Introduction: Sympathetic nerve sprouting after myocardial infarction (MI) may contribute significantly to the occurrence of ventricular arrhythmia and sudden cardiac death. Tenascin-X (TnX), a matrix protein known to be associated with nerve growth in central and peripheral nerves, also may play a role in cardiac nerve sprouting after MI.

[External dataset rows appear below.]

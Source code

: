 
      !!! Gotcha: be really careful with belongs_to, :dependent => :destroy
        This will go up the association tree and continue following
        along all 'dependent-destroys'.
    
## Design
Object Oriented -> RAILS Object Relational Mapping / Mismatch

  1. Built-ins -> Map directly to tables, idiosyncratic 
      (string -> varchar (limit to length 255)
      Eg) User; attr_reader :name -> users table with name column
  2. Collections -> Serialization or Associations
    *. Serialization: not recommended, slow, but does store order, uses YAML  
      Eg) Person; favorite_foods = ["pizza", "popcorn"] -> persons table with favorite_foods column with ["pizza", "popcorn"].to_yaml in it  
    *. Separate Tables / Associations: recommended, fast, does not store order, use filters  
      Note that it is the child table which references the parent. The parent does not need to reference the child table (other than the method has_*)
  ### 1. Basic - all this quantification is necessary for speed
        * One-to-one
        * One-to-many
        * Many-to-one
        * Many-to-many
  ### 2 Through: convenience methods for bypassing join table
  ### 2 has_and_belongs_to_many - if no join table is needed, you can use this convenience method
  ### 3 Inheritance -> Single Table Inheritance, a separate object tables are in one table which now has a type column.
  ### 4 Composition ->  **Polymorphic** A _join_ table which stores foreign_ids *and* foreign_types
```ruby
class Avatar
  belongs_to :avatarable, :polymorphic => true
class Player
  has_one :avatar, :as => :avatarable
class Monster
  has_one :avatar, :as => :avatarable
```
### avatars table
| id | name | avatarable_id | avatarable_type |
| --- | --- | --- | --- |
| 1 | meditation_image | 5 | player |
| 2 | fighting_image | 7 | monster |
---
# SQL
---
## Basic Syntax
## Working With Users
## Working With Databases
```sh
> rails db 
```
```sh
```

Methods and results: Immunocytochemical staining techniques were used to identify nerves in 5-microm serial sections from 6 normal dogs and 11 dogs with MI. Among the dogs with MI, 4 also received nerve growth factor infusion to the left stellate ganglion. The time between MI to tissue harvest averaged 35.7 +/- 14.4 days. Tyrosine hydroxylase (TH) stain was used to identify sympathetic nerves, and growth-associated protein-43 (GAP-43) was used to identify growing nerves. Polyclonal antibody was obtained for use in identifying TnX. Nerves were evident in both the infarcted and noninfarcted areas. Many nerves were found around blood vessels. A total of 181 nerves in 69 slides were examined: 89 were from noninfarcted myocardium, 4 from infarct, 13 from infarct border zone, and 75 from perivascular regions. Except in normal dogs, all nerves stained positive for TH also stained positive for GAP-43, indicating sympathetic nerve sprouting after MI. In all dogs, the nerves that stained positive for TH also stained positive for TnX.

Conclusion: There is a colocalization of TnX, GAP-43, and TH in sprouted cardiac nerves. These results suggest that TnX is important not only in the existing normal myocardial nerve cells but also in cardiac sympathetic nerve sprouting after MI.